Le président de cette formation et ministre allemand de l’Intérieur, Horst Seehofer, qui mène la fronde, a offert dimanche de démissionner de ses deux fonctions face à l’impasse, lors d’une réunion de la CSU qui a duré une dizaine d’heures à Munich. Avant, en fin de compte, de suspendre sa décision. « J’ai dit que je remettais les deux postes à disposition et que j’exécuterai cette décision dans les trois jours à venir », a-t-il déclaré dans la nuit de dimanche à lundi.

Trois scénarios

Le conflit porte sur le traitement des migrants arrivant en Allemagne mais déjà enregistrés dans d’autres pays de l’UE. Le ministre veut les refouler à la frontière, ce que refuse Angela Merkel pour ne pas créer « d’effet domino » en Europe.

Devant les cadres de son mouvement, Horst Seehofer a évoqué trois scénarios. Il a indiqué qu’il pouvait soit rentrer dans le rang, soit passer outre les objections d’Angela Merkel et imposer de son propre chef les refoulements aux frontières - ce qui entraînerait toutefois son limogeage et l’éclatement du gouvernement de coalition - ou enfin démissionner. Option qu’il privilégie donc à ce stade.

De vieux alliés désormais ennemis

Un départ aurait des conséquences potentiellement graves pour l’avenir du gouvernement allemand. La question serait alors de savoir si le parti du ministre quitte lui aussi, ou non, la coalition. Dans pareil cas, la chancelière se verrait privée de majorité à la chambre des députés, avec sans doute à la clé des élections anticipées. Mais le parti bavarois pourrait aussi se contenter de remplacer Horst Seehofer, dont les relations avec Angela Merkel sont devenues exécrables, par une personnalité plus souple.

Il ne sera pas aisé toutefois lundi de trouver un terrain d’entente entre les deux formations longtemps alliées mais aujourd’hui largement ennemies. Angela Merkel reste en effet inflexible. Et elle a obtenu dimanche soir à Berlin le soutien quasi-unanime des instances dirigeantes de son parti CDU pour refuser toute décision « unilatérale » nationale sur les migrants.

Crise larvée depuis 2015

Ce dernier conflit au sein du camp conservateur allemand a éclaté vers la mi-juin lorsque la chancelière a bloqué le projet de son ministre sur les refoulements à la frontière. Mais il est en réalité quasi-permanent depuis la décision controversée prise en 2015 par Angela Merkel d’ouvrir les frontières de son pays à des centaines de milliers de candidats à l’asile. Angela Merkel pensait pouvoir amadouer ce parti rebelle grâce aux mesures prises lors du dernier sommet européen pour réduire les flux migratoires. Mais Horst Seehofer les a qualifiées dimanche d'« insuffisantes ».
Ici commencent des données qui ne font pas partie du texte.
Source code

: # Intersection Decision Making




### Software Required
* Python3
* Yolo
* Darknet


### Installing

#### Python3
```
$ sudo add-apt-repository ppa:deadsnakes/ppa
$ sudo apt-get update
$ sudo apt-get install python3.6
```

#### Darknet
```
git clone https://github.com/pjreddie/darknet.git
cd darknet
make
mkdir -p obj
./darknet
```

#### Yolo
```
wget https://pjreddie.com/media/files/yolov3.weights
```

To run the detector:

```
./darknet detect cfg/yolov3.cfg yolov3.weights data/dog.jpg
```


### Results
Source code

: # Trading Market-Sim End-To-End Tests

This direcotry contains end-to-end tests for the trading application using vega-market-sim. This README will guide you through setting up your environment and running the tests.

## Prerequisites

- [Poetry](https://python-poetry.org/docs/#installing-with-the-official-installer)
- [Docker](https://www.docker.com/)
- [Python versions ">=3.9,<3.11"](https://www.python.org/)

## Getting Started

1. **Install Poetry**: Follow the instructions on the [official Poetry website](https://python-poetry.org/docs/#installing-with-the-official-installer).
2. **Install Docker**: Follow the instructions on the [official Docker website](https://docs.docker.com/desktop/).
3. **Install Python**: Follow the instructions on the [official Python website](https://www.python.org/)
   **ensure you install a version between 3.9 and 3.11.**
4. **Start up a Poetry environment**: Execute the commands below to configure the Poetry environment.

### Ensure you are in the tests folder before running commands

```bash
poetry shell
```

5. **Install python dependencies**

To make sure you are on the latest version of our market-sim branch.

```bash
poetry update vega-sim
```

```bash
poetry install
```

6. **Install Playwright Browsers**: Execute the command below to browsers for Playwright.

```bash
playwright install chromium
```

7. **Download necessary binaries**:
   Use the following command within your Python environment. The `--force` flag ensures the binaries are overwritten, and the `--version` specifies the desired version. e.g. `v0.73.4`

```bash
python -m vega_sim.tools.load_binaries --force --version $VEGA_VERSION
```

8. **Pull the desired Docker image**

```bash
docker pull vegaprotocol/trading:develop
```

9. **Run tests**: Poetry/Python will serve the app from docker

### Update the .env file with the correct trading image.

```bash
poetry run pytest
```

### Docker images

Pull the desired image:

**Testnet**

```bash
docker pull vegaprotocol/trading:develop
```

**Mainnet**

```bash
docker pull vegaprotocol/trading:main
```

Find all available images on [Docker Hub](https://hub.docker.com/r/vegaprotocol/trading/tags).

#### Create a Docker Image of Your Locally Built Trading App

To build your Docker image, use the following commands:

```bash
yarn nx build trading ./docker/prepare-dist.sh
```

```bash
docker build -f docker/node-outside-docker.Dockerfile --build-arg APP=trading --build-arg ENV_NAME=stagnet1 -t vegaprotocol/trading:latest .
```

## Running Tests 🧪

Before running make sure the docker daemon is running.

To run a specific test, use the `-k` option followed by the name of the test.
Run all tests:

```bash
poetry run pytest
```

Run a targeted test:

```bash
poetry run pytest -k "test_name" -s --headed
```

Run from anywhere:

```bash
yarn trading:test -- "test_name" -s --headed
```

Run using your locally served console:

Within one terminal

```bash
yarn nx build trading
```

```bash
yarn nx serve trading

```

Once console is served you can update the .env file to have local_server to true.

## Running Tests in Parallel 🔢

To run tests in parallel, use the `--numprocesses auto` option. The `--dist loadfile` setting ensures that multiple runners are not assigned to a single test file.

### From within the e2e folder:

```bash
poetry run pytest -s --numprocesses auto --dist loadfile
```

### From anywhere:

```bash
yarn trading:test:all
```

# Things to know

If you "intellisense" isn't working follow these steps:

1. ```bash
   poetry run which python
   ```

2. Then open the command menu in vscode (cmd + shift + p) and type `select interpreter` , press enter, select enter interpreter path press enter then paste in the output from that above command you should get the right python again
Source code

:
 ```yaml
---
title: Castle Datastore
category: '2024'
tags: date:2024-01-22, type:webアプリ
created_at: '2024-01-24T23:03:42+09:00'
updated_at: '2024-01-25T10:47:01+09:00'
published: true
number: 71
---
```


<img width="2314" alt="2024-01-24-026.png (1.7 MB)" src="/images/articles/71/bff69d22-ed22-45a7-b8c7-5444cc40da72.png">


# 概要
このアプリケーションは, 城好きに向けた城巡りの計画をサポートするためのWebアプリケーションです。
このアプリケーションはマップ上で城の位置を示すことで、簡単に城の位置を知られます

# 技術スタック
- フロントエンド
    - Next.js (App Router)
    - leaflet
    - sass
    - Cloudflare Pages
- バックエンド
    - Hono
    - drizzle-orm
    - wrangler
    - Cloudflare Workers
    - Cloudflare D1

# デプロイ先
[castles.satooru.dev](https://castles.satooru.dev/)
Quelle que soit l’issue de la crise gouvernementale, Angela Merkel en ressortira forcément un peu plus affaiblie politiquement. Après presque treize ans de pouvoir, elle est désormais ouvertement contestée en Allemagne sur sa politique migratoire et souvent critiquée à l’étranger, notamment en Europe de l’Est et par Donald Trump.